Operationalizing Business Intelligence


Linking business intelligence with business results gives workers out in the field better tools to drive day-to-day operations and customers better ways to make informed purchases.

At the advent of business intelligence, the idea was to put the right data and analytics in the hands of people who could make actionable changes that improve the way business is done. Somewhere along the line, that simple idea grew muddled.

BI systems grew up to be scattered across enterprises with the wind, complicated and difficult to use by even the business analysts. As enterprises assess how to move forward with their BI efforts, one of the driving forces of these initiatives is to make BI simpler, easier to access by a wide range of workers. In short, organizations want to bring BI back to its philosophical roots.

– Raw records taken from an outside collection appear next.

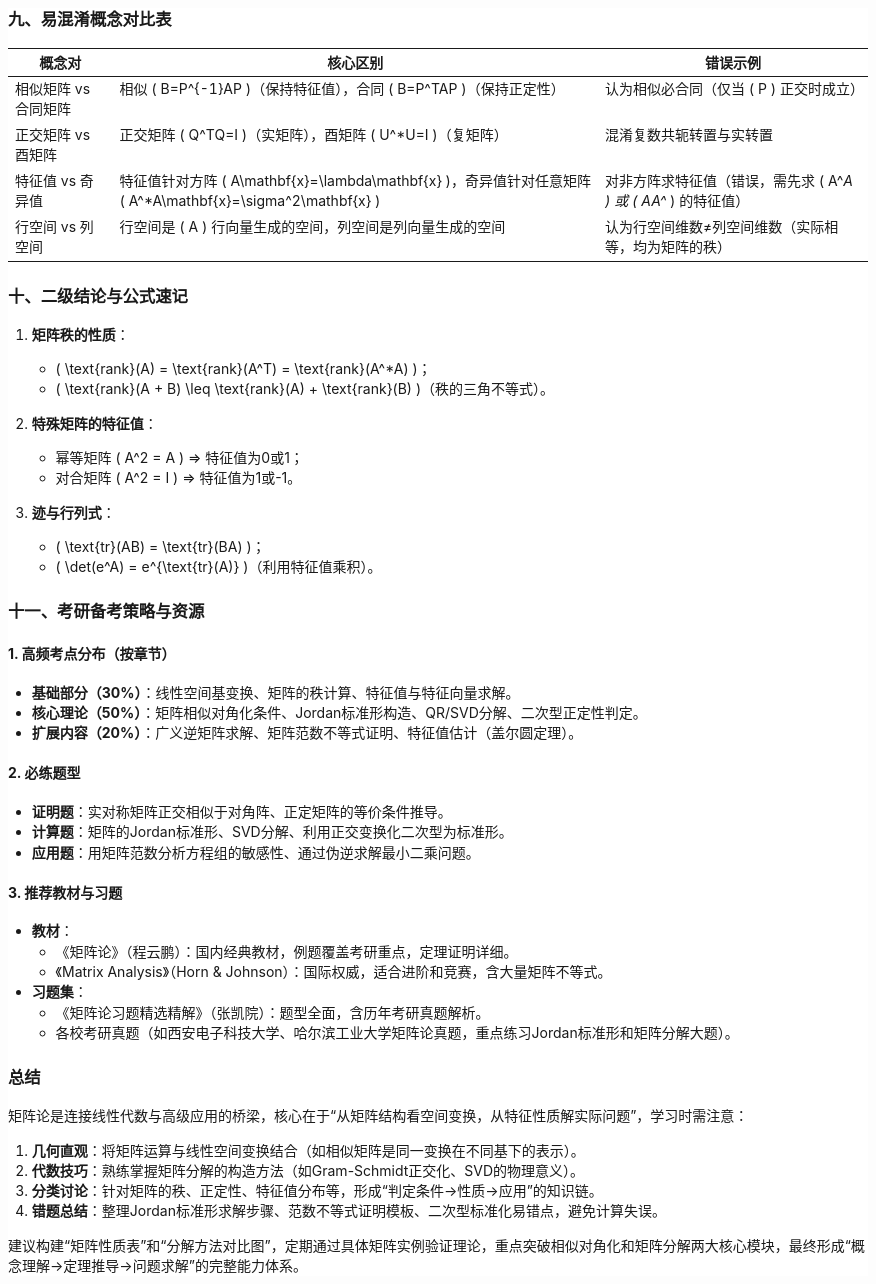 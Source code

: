 
### **九、易混淆概念对比表**
| 概念对          | 核心区别                                                                 | 错误示例                  |
|-----------------|--------------------------------------------------------------------------|---------------------------|
| 相似矩阵 vs 合同矩阵 | 相似 \( B=P^{-1}AP \)（保持特征值），合同 \( B=P^TAP \)（保持正定性）   | 认为相似必合同（仅当 \( P \) 正交时成立） |
| 正交矩阵 vs 酉矩阵 | 正交矩阵 \( Q^TQ=I \)（实矩阵），酉矩阵 \( U^*U=I \)（复矩阵）         | 混淆复数共轭转置与实转置 |
| 特征值 vs 奇异值  | 特征值针对方阵 \( A\mathbf{x}=\lambda\mathbf{x} \)，奇异值针对任意矩阵 \( A^*A\mathbf{x}=\sigma^2\mathbf{x} \) | 对非方阵求特征值（错误，需先求 \( A^*A \) 或 \( AA^* \) 的特征值） |
| 行空间 vs 列空间  | 行空间是 \( A \) 行向量生成的空间，列空间是列向量生成的空间             | 认为行空间维数≠列空间维数（实际相等，均为矩阵的秩） |


### **十、二级结论与公式速记**
1. **矩阵秩的性质**：  
   - \( \text{rank}(A) = \text{rank}(A^T) = \text{rank}(A^*A) \)；  
   - \( \text{rank}(A + B) \leq \text{rank}(A) + \text{rank}(B) \)（秩的三角不等式）。  

2. **特殊矩阵的特征值**：  
   - 幂等矩阵 \( A^2 = A \) ⇒ 特征值为0或1；  
   - 对合矩阵 \( A^2 = I \) ⇒ 特征值为1或-1。  

3. **迹与行列式**：  
   - \( \text{tr}(AB) = \text{tr}(BA) \)；  
   - \( \det(e^A) = e^{\text{tr}(A)} \)（利用特征值乘积）。  


### **十一、考研备考策略与资源**
#### 1. 高频考点分布（按章节）
- **基础部分（30%）**：线性空间基变换、矩阵的秩计算、特征值与特征向量求解。  
- **核心理论（50%）**：矩阵相似对角化条件、Jordan标准形构造、QR/SVD分解、二次型正定性判定。  
- **扩展内容（20%）**：广义逆矩阵求解、矩阵范数不等式证明、特征值估计（盖尔圆定理）。  

#### 2. 必练题型
- **证明题**：实对称矩阵正交相似于对角阵、正定矩阵的等价条件推导。  
- **计算题**：矩阵的Jordan标准形、SVD分解、利用正交变换化二次型为标准形。  
- **应用题**：用矩阵范数分析方程组的敏感性、通过伪逆求解最小二乘问题。  

#### 3. 推荐教材与习题
- **教材**：  
  - 《矩阵论》（程云鹏）：国内经典教材，例题覆盖考研重点，定理证明详细。  
  - 《Matrix Analysis》（Horn & Johnson）：国际权威，适合进阶和竞赛，含大量矩阵不等式。  
- **习题集**：  
  - 《矩阵论习题精选精解》（张凯院）：题型全面，含历年考研真题解析。  
  - 各校考研真题（如西安电子科技大学、哈尔滨工业大学矩阵论真题，重点练习Jordan标准形和矩阵分解大题）。  


### **总结**  
矩阵论是连接线性代数与高级应用的桥梁，核心在于“从矩阵结构看空间变换，从特征性质解实际问题”，学习时需注意：  
1. **几何直观**：将矩阵运算与线性空间变换结合（如相似矩阵是同一变换在不同基下的表示）。  
2. **代数技巧**：熟练掌握矩阵分解的构造方法（如Gram-Schmidt正交化、SVD的物理意义）。  
3. **分类讨论**：针对矩阵的秩、正定性、特征值分布等，形成“判定条件→性质→应用”的知识链。  
4. **错题总结**：整理Jordan标准形求解步骤、范数不等式证明模板、二次型标准化易错点，避免计算失误。  

建议构建“矩阵性质表”和“分解方法对比图”，定期通过具体矩阵实例验证理论，重点突破相似对角化和矩阵分解两大核心模块，最终形成“概念理解→定理推导→问题求解”的完整能力体系。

“One of the promises of BI when I started was empowering decision-makers and knowledge workers. It was to create pervasive BI and leverage BI for everyone,” says Dyke Hensen, chief marketing officer for PivotLink, who calls himself an old BI "oak tree" after 20 years in the space. “The problem is that over the years a lot of these offerings became very complex, very bloated and expensive.”

Hensen cites figures from The Data Warehousing Institute annual survey that showed the median cost just to maintain BI applications alone clocks in at around $235,000 per year. In his company’s case, Hensen says the goal is to reduce the cost of maintenance by offering BI capabilities via a SAAS (software-as-a-service) model to reduce not just the hardware and software costs, but also the number of employees needed to maintain systems.

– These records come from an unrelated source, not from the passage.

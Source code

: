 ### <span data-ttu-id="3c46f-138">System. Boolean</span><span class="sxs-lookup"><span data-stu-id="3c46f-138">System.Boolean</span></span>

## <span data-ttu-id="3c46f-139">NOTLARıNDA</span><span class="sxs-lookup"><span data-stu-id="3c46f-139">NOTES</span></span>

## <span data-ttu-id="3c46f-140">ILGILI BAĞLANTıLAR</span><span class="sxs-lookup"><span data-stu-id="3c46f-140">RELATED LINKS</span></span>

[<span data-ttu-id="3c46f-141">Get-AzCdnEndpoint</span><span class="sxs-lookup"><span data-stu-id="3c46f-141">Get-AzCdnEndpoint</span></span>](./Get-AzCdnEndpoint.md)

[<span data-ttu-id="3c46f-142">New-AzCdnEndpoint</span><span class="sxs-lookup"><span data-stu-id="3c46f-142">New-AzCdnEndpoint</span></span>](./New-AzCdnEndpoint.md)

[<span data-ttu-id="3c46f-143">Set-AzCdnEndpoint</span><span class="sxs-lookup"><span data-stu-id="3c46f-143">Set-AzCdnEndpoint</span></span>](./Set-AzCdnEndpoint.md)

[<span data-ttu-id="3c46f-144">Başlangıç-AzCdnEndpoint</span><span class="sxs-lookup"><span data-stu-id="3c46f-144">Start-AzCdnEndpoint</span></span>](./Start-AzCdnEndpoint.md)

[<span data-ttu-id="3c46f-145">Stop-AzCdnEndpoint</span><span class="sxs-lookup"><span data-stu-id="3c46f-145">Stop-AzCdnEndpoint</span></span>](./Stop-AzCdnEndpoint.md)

However, according to Nimitt Desai, business intelligence and data warehousing lead for Deloitte Consulting, many organizations can’t even feasibly begin to leverage SAAS until they begin to consolidate their BI efforts. One major problem enterprises face today is the sheer number of BI applications spread out over an organization. Desai says it is common to see enterprises running well over 100 analytic environments that they must report against.

“When you have hundreds of systems, then SAAS is a myth,” Desai says. “But if you have a smaller amount of sources, I feel there is a big push in that direction.”

This drive to consolidate sources is much more of a possibility today than even two years ago with the push by major ERP vendors to help bring BI out of the cold and under a larger operational umbrella. Acquisitions such as the SAP pickup of Business Objects last year are a sign of where the BI space is headed.

According to Wayne Eckerson, director of research and services for The Data Warehousing Institute, this shift to bring together operational systems and BI just makes sense.

“It is kind of odd that you have to switch contexts, if you're an operational worker, from an operational app in order to open a dashboard or a report to understand what the impact was of what you just did or see the context of an action,” Eckerson says. “There is definitely an opportunity for vendors to take that gap out of the BI office and embed BI right into operational applications.”

Brian Kilcourse, managing partner for RSR Research, agrees that this "operationalization" of BI is one of the most impactful intelligence trends sweeping through enterprises at the moment. He says he’s seen lots of anecdotal evidence of how a shift to better embed BI within operations gives workers out in the field better tools to drive day-to-day operations or customers better ways to make informed purchases.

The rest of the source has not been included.